In the previous post, we worked through the design space of tokenization vocabularies, going from character-level extremes to word-level pitfalls, arriving at subword tokenization as the principled middle ground. But we left open the question of how a tokenizer actually learns which subwords belong in its vocabulary. Good subwords are not handpicked. They emerge from a statistical process that runs over the training corpus before any language model training begins.

This post covers one of the most widely used algorithms behind that process: Byte-Pair Encoding, or BPE. Among the several approaches that exist (such as WordPiece and Unigram Language Models), BPE-based tokenizers are the most common in modern LLMs today. We will look at where the algorithm came from, how it was adapted for language model training, and what those strange-looking characters in tokenizer vocabularies actually mean.

To make the algorithm as concrete as possible, I have also built an interactive demo of the training process. By default, it shows a version that closely resembles the algorithm as it is implemented in modern GPT-style tokenizers, but you can switch to the original compression version in the settings.

The Original Byte-Pair Encoding

BPE was first described in 1994 by Philip Gage, not as a tokenization strategy, but as a method for compressing bytes. The goal was to optimize the byte-level storage size of text by replacing frequently recurring byte combinations with shorter representations, building a translation table in the process.

The algorithm works iteratively. Starting from individual bytes, it scans the input for the most frequently occurring pair of adjacent tokens and merges them into a single new token. This new token is added to the vocabulary, all occurrences of the pair in the text are replaced, and the process repeats. Each merge reduces the total number of tokens in the text by one unit — the two most common neighbors collapse into one.
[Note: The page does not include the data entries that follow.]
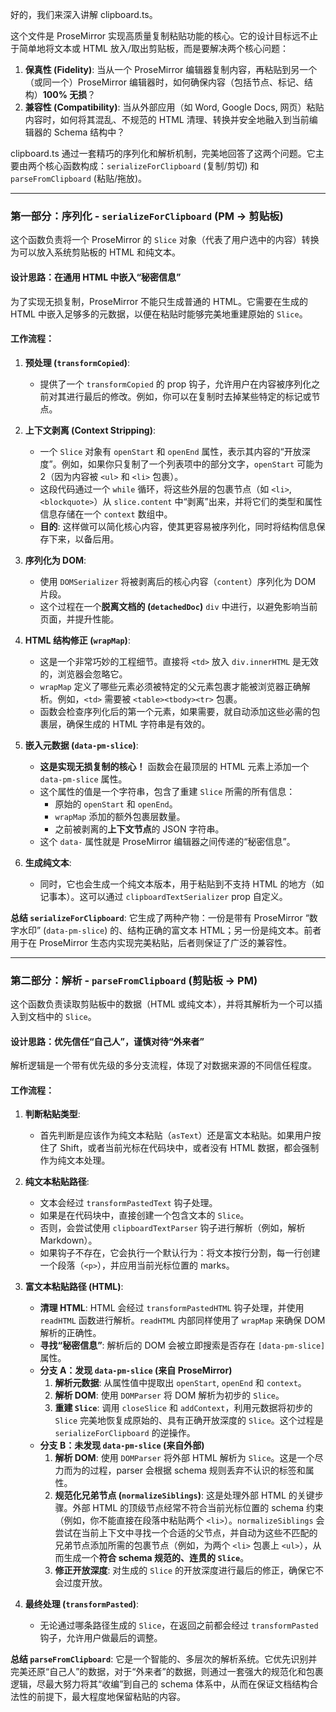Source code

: 好的，我们来深入讲解 clipboard.ts。

这个文件是 ProseMirror 实现高质量复制粘贴功能的核心。它的设计目标远不止于简单地将文本或 HTML 放入/取出剪贴板，而是要解决两个核心问题：

1.  **保真性 (Fidelity)**: 当从一个 ProseMirror 编辑器复制内容，再粘贴到另一个（或同一个）ProseMirror 编辑器时，如何确保内容（包括节点、标记、结构）**100% 无损**？
2.  **兼容性 (Compatibility)**: 当从外部应用（如 Word, Google Docs, 网页）粘贴内容时，如何将其混乱、不规范的 HTML 清理、转换并安全地融入到当前编辑器的 Schema 结构中？

clipboard.ts 通过一套精巧的序列化和解析机制，完美地回答了这两个问题。它主要由两个核心函数构成：`serializeForClipboard` (复制/剪切) 和 `parseFromClipboard` (粘贴/拖放)。

---

### 第一部分：序列化 - `serializeForClipboard` (PM → 剪贴板)

这个函数负责将一个 ProseMirror 的 `Slice` 对象（代表了用户选中的内容）转换为可以放入系统剪贴板的 HTML 和纯文本。

#### 设计思路：在通用 HTML 中嵌入“秘密信息”

为了实现无损复制，ProseMirror 不能只生成普通的 HTML。它需要在生成的 HTML 中嵌入足够多的元数据，以便在粘贴时能够完美地重建原始的 `Slice`。

#### 工作流程：

1.  **预处理 (`transformCopied`)**:

    - 提供了一个 `transformCopied` 的 prop 钩子，允许用户在内容被序列化之前对其进行最后的修改。例如，你可以在复制时去掉某些特定的标记或节点。

2.  **上下文剥离 (Context Stripping)**:

    - 一个 `Slice` 对象有 `openStart` 和 `openEnd` 属性，表示其内容的“开放深度”。例如，如果你只复制了一个列表项中的部分文字，`openStart` 可能为 2（因为内容被 `<ul>` 和 `<li>` 包裹）。
    - 这段代码通过一个 `while` 循环，将这些外层的包裹节点（如 `<li>`, `<blockquote>`）从 `slice.content` 中“剥离”出来，并将它们的类型和属性信息存储在一个 `context` 数组中。
    - **目的**: 这样做可以简化核心内容，使其更容易被序列化，同时将结构信息保存下来，以备后用。

3.  **序列化为 DOM**:

    - 使用 `DOMSerializer` 将被剥离后的核心内容（`content`）序列化为 DOM 片段。
    - 这个过程在一个**脱离文档的 (`detachedDoc`)** `div` 中进行，以避免影响当前页面，并提升性能。

4.  **HTML 结构修正 (`wrapMap`)**:

    - 这是一个非常巧妙的工程细节。直接将 `<td>` 放入 `div.innerHTML` 是无效的，浏览器会忽略它。
    - `wrapMap` 定义了哪些元素必须被特定的父元素包裹才能被浏览器正确解析。例如，`<td>` 需要被 `<table><tbody><tr>` 包裹。
    - 函数会检查序列化后的第一个元素，如果需要，就自动添加这些必需的包裹层，确保生成的 HTML 字符串是有效的。

5.  **嵌入元数据 (`data-pm-slice`)**:

    - **这是实现无损复制的核心！** 函数会在最顶层的 HTML 元素上添加一个 `data-pm-slice` 属性。
    - 这个属性的值是一个字符串，包含了重建 `Slice` 所需的所有信息：
      - 原始的 `openStart` 和 `openEnd`。
      - `wrapMap` 添加的额外包裹层数量。
      - 之前被剥离的**上下文节点**的 JSON 字符串。
    - 这个 `data-` 属性就是 ProseMirror 编辑器之间传递的“秘密信息”。

6.  **生成纯文本**:
    - 同时，它也会生成一个纯文本版本，用于粘贴到不支持 HTML 的地方（如记事本）。这可以通过 `clipboardTextSerializer` prop 自定义。

**总结 `serializeForClipboard`**: 它生成了两种产物：一份是带有 ProseMirror “数字水印” (`data-pm-slice`) 的、结构正确的富文本 HTML；另一份是纯文本。前者用于在 ProseMirror 生态内实现完美粘贴，后者则保证了广泛的兼容性。

---

### 第二部分：解析 - `parseFromClipboard` (剪贴板 → PM)

这个函数负责读取剪贴板中的数据（HTML 或纯文本），并将其解析为一个可以插入到文档中的 `Slice`。

#### 设计思路：优先信任“自己人”，谨慎对待“外来者”

解析逻辑是一个带有优先级的多分支流程，体现了对数据来源的不同信任程度。

#### 工作流程：

1.  **判断粘贴类型**:

    - 首先判断是应该作为纯文本粘贴（`asText`）还是富文本粘贴。如果用户按住了 Shift，或者当前光标在代码块中，或者没有 HTML 数据，都会强制作为纯文本处理。

2.  **纯文本粘贴路径**:

    - 文本会经过 `transformPastedText` 钩子处理。
    - 如果是在代码块中，直接创建一个包含文本的 `Slice`。
    - 否则，会尝试使用 `clipboardTextParser` 钩子进行解析（例如，解析 Markdown）。
    - 如果钩子不存在，它会执行一个默认行为：将文本按行分割，每一行创建一个段落（`<p>`），并应用当前光标位置的 marks。

3.  **富文本粘贴路径 (HTML)**:

    - **清理 HTML**: HTML 会经过 `transformPastedHTML` 钩子处理，并使用 `readHTML` 函数进行解析。`readHTML` 内部同样使用了 `wrapMap` 来确保 DOM 解析的正确性。
    - **寻找“秘密信息”**: 解析后的 DOM 会被立即搜索是否存在 `[data-pm-slice]` 属性。
    - **分支 A：发现 `data-pm-slice` (来自 ProseMirror)**
      1.  **解析元数据**: 从属性值中提取出 `openStart`, `openEnd` 和 `context`。
      2.  **解析 DOM**: 使用 `DOMParser` 将 DOM 解析为初步的 `Slice`。
      3.  **重建 `Slice`**: 调用 `closeSlice` 和 `addContext`，利用元数据将初步的 `Slice` 完美地恢复成原始的、具有正确开放深度的 `Slice`。这个过程是 `serializeForClipboard` 的逆操作。
    - **分支 B：未发现 `data-pm-slice` (来自外部)**
      1.  **解析 DOM**: 使用 `DOMParser` 将外部 HTML 解析为 `Slice`。这是一个尽力而为的过程，parser 会根据 schema 规则丢弃不认识的标签和属性。
      2.  **规范化兄弟节点 (`normalizeSiblings`)**: 这是处理外部 HTML 的关键步骤。外部 HTML 的顶级节点经常不符合当前光标位置的 schema 约束（例如，你不能直接在段落中粘贴两个 `<li>`）。`normalizeSiblings` 会尝试在当前上下文中寻找一个合适的父节点，并自动为这些不匹配的兄弟节点添加所需的包裹节点（例如，为两个 `<li>` 包裹上 `<ul>`），从而生成一个**符合 schema 规范的、连贯的 `Slice`**。
      3.  **修正开放深度**: 对生成的 `Slice` 的开放深度进行最后的修正，确保它不会过度开放。

4.  **最终处理 (`transformPasted`)**:
    - 无论通过哪条路径生成的 `Slice`，在返回之前都会经过 `transformPasted` 钩子，允许用户做最后的调整。

**总结 `parseFromClipboard`**: 它是一个智能的、多层次的解析系统。它优先识别并完美还原“自己人”的数据，对于“外来者”的数据，则通过一套强大的规范化和包裹逻辑，尽最大努力将其“收编”到自己的 schema 体系中，从而在保证文档结构合法性的前提下，最大程度地保留粘贴的内容。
Animation of the [Byte-Pair Encoding Visualizer](https://philipmueller.dev/bpe-visualization/) showing how a tokenizer builds its vocabulary based on frequencies in the training data. Because the training data contains many words ending in “ation,” the algorithm repeatedly merges tokens until “ation” emerges as a subword-token in the vocabulary.
Animation of the Byte-Pair Encoding Visualizer showing how a tokenizer builds its vocabulary based on frequencies in the training data. Because the training data contains many words ending in “ation,” the algorithm repeatedly merges tokens until “ation” emerges as a subword-token in the vocabulary.
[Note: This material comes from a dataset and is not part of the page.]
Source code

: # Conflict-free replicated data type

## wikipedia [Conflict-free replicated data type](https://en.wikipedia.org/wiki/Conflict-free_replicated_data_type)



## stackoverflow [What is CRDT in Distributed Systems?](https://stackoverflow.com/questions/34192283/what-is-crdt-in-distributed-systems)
The algorithm continues until no pair of tokens appears more than once in the text (the natural break condition of the compression use case), or until a target compression rate is reached. The result is a vocabulary encoded as a translation table of all the merges applied, alongside the original sequence compressed into a sequence of tokens IDs. To reconstruct the original text, the receiver needs the vocabulary once, then the token IDs.

It is a simple and elegant algorithm, and that simplicity turns out to be one of the main reasons it has held up so well.

Adapting BPE for LLM Tokenization

BPE was originally designed to minimize storage size. When Sennrich et al. (2016) proposed repurposing it for neural machine translation, the goal shifted: instead of compressing text as far as possible, the aim is to produce a fixed-size vocabulary that efficiently represents the language. The model needs enough tokens to understand and generate text fluently, but not so many that memory and computation become unmanageable.

The algorithm is largely the same, but a few key adjustments make it work well for this new purpose:

  • Stop condition. Instead of merging until no pair occurs more than once, training stops once the vocabulary reaches a target size. This is the primary design knob: a larger vocabulary means fewer tokens per sequence, but more memory and output-layer computation.
  • Base units. Depending on the tokenizer variant, training starts from bytes or characters. This choice has significant downstream consequences for vocabulary coverage and readability, as we will see in the variants below.
  • Whitespace and control symbols. Spaces, newlines, and non-printable characters need special handling so that merge rules remain unambiguous. More on this below.
  • Special tokens. Special control tokens representing end-of-text markers, user and system message delimiters and tool call boundaries are added after training is complete. They are not part of the learned merge list and therefore can never be produced by tokenizing ordinary user input — an important security and correctness property.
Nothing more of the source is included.